VrooBlog
Farben Lehre i Closterkeller w Wesołej
Jakby 10 lat temu ktoś mi powiedział, że jednym z moich ulubionych polskich zespołów będzie kapela, jakby nie było punkowa, to bym się popukał w głowę… ;-)
A jednak Farben Lehre należy do mojej czołówki w ostatnich paru miesiącach. Bo jak tu się nie uśmiechnąć przy tak pozytywnych piosenkach?
Pierwsze 4 płyty to faktycznie punk, taki momentami polsko-siermiężny, choć ciekawych pomysłów trochę było. Potem rewolucja w zespole, zostaje lider, który dobiera sobie nowych muzyków, no a muzyka staje się bardziej rozrywkowa, dużo reggae, grania do przodu i przystępnie. No i od jakiegoś czasu Farbeni są jednym z najlepiej przyjmowanych koncertowo zespołów w Polsce.
Miałem o tym okazję przekonać się przedwczoraj – wystąpili w Wesołej na festiwalu Rock On. Ludzi dużo nie było, można było porobić zdjęcia, choć barierka daleko od sceny:
Po Farbenach było ogłoszenie wyników konkursu na najlepszy zespół wcześniejszego konkursu i koncert Closterkeller.

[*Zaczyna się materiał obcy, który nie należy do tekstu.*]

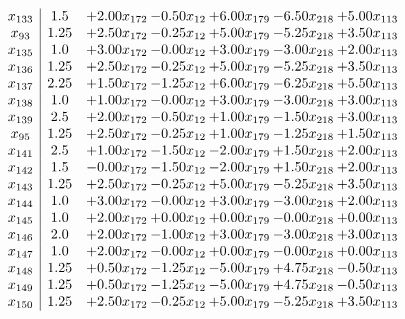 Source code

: \documentclass[8pt]{article}
\begin{document}
\[\begin{array}{c| c c@{\hskip 2pt} c@{\hskip 2pt} c@{\hskip 2pt} c@{\hskip 2pt} c@{\hskip 2pt} }
 x_{133}   &  1.5 & +  2.00 x_{172} & -0.50 x_{12} & +  6.00 x_{179} & -6.50 x_{218} & +  5.00 x_{113}\\
 x_{93}   &  1.25 & +  2.50 x_{172} & -0.25 x_{12} & +  5.00 x_{179} & -5.25 x_{218} & +  3.50 x_{113}\\
 x_{135}   &  1.0 & +  3.00 x_{172} & -0.00 x_{12} & +  3.00 x_{179} & -3.00 x_{218} & +  2.00 x_{113}\\
 x_{136}   &  1.25 & +  2.50 x_{172} & -0.25 x_{12} & +  5.00 x_{179} & -5.25 x_{218} & +  3.50 x_{113}\\
 x_{137}   &  2.25 & +  1.50 x_{172} & -1.25 x_{12} & +  6.00 x_{179} & -6.25 x_{218} & +  5.50 x_{113}\\
 x_{138}   &  1.0 & +  1.00 x_{172} & -0.00 x_{12} & +  3.00 x_{179} & -3.00 x_{218} & +  3.00 x_{113}\\
 x_{139}   &  2.5 & +  2.00 x_{172} & -0.50 x_{12} & +  1.00 x_{179} & -1.50 x_{218} & +  3.00 x_{113}\\
 x_{95}   &  1.25 & +  2.50 x_{172} & -0.25 x_{12} & +  1.00 x_{179} & -1.25 x_{218} & +  1.50 x_{113}\\
 x_{141}   &  2.5 & +  1.00 x_{172} & -1.50 x_{12} & -2.00 x_{179} & +  1.50 x_{218} & +  2.00 x_{113}\\
 x_{142}   &  1.5 & -0.00 x_{172} & -1.50 x_{12} & -2.00 x_{179} & +  1.50 x_{218} & +  2.00 x_{113}\\
 x_{143}   &  1.25 & +  2.50 x_{172} & -0.25 x_{12} & +  5.00 x_{179} & -5.25 x_{218} & +  3.50 x_{113}\\
 x_{144}   &  1.0 & +  3.00 x_{172} & -0.00 x_{12} & +  3.00 x_{179} & -3.00 x_{218} & +  2.00 x_{113}\\
 x_{145}   &  1.0 & +  2.00 x_{172} & +  0.00 x_{12} & +  0.00 x_{179} & -0.00 x_{218} & +  0.00 x_{113}\\
 x_{146}   &  2.0 & +  2.00 x_{172} & -1.00 x_{12} & +  3.00 x_{179} & -3.00 x_{218} & +  3.00 x_{113}\\
 x_{147}   &  1.0 & +  2.00 x_{172} & -0.00 x_{12} & +  0.00 x_{179} & -0.00 x_{218} & +  0.00 x_{113}\\
 x_{148}   &  1.25 & +  0.50 x_{172} & -1.25 x_{12} & -5.00 x_{179} & +  4.75 x_{218} & -0.50 x_{113}\\
 x_{149}   &  1.25 & +  0.50 x_{172} & -1.25 x_{12} & -5.00 x_{179} & +  4.75 x_{218} & -0.50 x_{113}\\
 x_{150}   &  1.25 & +  2.50 x_{172} & -0.25 x_{12} & +  5.00 x_{179} & -5.25 x_{218} & +  3.50 x_{113}\\

\end{array}\]
\end{document}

Tutaj nie wytrwałem do końca, mimo paru kompozycji które uwielbiam (Władza, Ogród półcieni, W moim kraju), propozycja Anji i kolegów nie odpowiada mi aż tak bardzo. Ale zdjęcia mi się podobają. :-)
Komentarz - jeden samotny
Śledź komentarze do tego artykułu: format RSS
Closterkeller słuchałem w latach 90. Wtedy też grała taka fajna kapela Firebirds. Słuchałem m.in. w programie 30Ton.